Manuel Rocha disse...

Bem, numa coisa o homem tem razão : Sócrates não governou sozinho ! E esse é o lado mais estranho da crónica desta acusação.Dado que um PM não adjudica obras, não assina cheques, não participa em assembleias municipais ou de accionistas, não havia mais ninguém além de Vara que funcionasse como correia de transmissão das suas directivas ? Ninguém sabia de nada, ninguém partilhou nada, ....O Director da Parque Escolar, p.e., através da qual, diz-se, JS teria beneficiado o G. Lena, também não sabia de nada ?! Muito estranho !

Helena Araújo disse...

Não vou perder tempo a fazer conjecturas sobre as pessoas à volta de Sócrates.
A Justiça que faça o seu trabalho, e depois diga os resultados.
Para já, são 28 arguidos. Se o director da Parque Escolar - para usar o seu exemplo - não está entre eles, é porque não encontraram nada de que o possam incriminar - certo?
Não sou eu quem vai começar a insinuar que ele tem de estar feito com os outros.

Manuel Rocha disse...

A única coisa que eu insinuo é que, para usar o seu exemplo, se não encontraram nada que incrimine quem adjudicava os contratos, não percebo como é que encontraram com que incriminar quem não o fez. Mas admito que me possa ter expressado mal, pois vejo que não entendeu onde eu queria chegar.

Manuel Rocha disse...

«A Justiça que faça o seu trabalho, e depois diga os resultados.»

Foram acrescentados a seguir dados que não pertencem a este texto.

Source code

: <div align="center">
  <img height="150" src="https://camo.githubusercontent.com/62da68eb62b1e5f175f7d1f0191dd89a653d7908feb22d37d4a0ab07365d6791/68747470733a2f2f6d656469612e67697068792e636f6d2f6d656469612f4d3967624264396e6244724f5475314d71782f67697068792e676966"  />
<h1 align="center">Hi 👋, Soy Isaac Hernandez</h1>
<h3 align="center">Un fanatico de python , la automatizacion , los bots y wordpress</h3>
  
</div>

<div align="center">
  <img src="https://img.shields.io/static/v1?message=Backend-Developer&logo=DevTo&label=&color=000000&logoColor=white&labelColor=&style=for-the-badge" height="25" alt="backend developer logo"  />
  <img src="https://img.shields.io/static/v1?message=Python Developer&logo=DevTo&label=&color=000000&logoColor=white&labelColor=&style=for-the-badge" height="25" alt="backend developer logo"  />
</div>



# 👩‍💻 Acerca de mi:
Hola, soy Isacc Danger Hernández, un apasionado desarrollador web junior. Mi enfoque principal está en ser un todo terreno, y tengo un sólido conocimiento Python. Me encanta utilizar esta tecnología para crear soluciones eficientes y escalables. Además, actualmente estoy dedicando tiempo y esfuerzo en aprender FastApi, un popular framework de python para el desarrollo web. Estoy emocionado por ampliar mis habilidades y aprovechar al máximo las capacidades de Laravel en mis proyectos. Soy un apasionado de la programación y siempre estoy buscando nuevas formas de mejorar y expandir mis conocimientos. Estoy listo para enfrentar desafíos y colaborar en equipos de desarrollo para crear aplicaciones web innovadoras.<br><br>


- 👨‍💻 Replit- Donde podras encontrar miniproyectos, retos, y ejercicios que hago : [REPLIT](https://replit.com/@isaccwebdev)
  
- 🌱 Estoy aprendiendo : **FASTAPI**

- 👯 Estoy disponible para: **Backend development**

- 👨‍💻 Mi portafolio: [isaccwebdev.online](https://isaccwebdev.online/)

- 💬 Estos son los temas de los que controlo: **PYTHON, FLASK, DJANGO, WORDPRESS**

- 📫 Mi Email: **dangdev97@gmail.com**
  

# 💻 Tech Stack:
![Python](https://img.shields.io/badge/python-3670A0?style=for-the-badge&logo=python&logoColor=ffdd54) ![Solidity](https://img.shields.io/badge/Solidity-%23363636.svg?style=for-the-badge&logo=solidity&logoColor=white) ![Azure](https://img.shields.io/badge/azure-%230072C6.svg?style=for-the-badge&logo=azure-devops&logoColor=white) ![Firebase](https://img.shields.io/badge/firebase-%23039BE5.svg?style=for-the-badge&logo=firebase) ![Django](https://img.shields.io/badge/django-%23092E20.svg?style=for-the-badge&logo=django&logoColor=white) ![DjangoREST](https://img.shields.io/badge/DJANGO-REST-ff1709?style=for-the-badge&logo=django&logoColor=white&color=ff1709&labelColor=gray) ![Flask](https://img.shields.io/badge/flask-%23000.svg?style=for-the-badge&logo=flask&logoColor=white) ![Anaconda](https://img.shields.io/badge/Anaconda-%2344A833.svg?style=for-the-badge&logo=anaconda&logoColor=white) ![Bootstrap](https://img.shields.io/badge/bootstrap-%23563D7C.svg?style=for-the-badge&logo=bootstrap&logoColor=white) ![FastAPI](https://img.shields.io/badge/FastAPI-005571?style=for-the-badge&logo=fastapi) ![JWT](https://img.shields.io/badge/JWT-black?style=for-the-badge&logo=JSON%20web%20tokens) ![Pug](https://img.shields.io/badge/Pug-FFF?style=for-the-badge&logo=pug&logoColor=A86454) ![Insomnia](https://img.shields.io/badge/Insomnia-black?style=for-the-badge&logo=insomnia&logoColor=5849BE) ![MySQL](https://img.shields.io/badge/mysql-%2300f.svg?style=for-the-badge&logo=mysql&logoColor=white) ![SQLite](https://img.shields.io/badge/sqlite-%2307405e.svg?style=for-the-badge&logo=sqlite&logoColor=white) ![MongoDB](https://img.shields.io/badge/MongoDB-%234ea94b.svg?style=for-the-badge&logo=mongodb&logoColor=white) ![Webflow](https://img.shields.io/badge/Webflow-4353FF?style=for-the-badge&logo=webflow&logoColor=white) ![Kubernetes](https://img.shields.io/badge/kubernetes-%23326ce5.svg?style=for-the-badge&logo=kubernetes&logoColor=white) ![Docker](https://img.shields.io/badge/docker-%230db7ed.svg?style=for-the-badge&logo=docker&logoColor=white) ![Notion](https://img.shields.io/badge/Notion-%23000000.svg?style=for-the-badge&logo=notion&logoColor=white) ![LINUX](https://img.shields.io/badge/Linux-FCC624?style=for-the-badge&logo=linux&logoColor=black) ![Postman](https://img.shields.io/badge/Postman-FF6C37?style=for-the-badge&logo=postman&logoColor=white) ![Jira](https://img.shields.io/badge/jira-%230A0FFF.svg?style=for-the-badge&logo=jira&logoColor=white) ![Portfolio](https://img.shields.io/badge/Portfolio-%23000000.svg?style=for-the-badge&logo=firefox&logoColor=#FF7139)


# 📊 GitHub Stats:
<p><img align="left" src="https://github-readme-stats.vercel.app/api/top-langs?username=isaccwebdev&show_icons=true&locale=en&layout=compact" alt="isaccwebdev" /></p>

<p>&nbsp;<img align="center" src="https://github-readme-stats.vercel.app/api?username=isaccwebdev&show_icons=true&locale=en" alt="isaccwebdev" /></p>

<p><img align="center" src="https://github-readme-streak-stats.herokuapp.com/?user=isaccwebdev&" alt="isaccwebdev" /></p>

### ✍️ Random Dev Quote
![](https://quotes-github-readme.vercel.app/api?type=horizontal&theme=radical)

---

Pois é isso mesmo que está a acontecer. Só que os resultados não são grande coisa, e há muito quem diga que não temos nada a ver com isso.
Se este processo tem servido para alguma coisa, tem sido para mostrar à saciedade a pesporrência que campeia na "justiça", postura que afecta diariamente milhares de anónimos apanhados nas suas teias e sem espaço nos média. Conheço um casal com a vida desfeita graças a um processo que teve origem no facto de não ter a saída de emergência assinalada num estabelecimento que tinha 9 m2 de área coberta e o resto é esplanada. Em Odemira, envelhece na clausura uma senhora acusada do homicídio da filha, graças a uma confissão comprovadamente arrancada à chapada, sendo que do suposto cadáver,nem rasto. Neste caso da acusação a JS, temos um telhado construído literalmente no ar e para o "ar", que é como quem diz para as TV's. Se optarmos por continuar a esperar impávidos por "resultados" destes , para que nos serve a cidadania ?

CCF disse...

E o BPN? A corrupção não começou aqui...mas na crónica dele até parece.
~CC~

Luís Serpa disse...

O JMT está cheio de razão. De resto como habitualmente. Aquilo que se sabia do Sócrates quando foi reeleito era mais do que suficiente para não o reeleger.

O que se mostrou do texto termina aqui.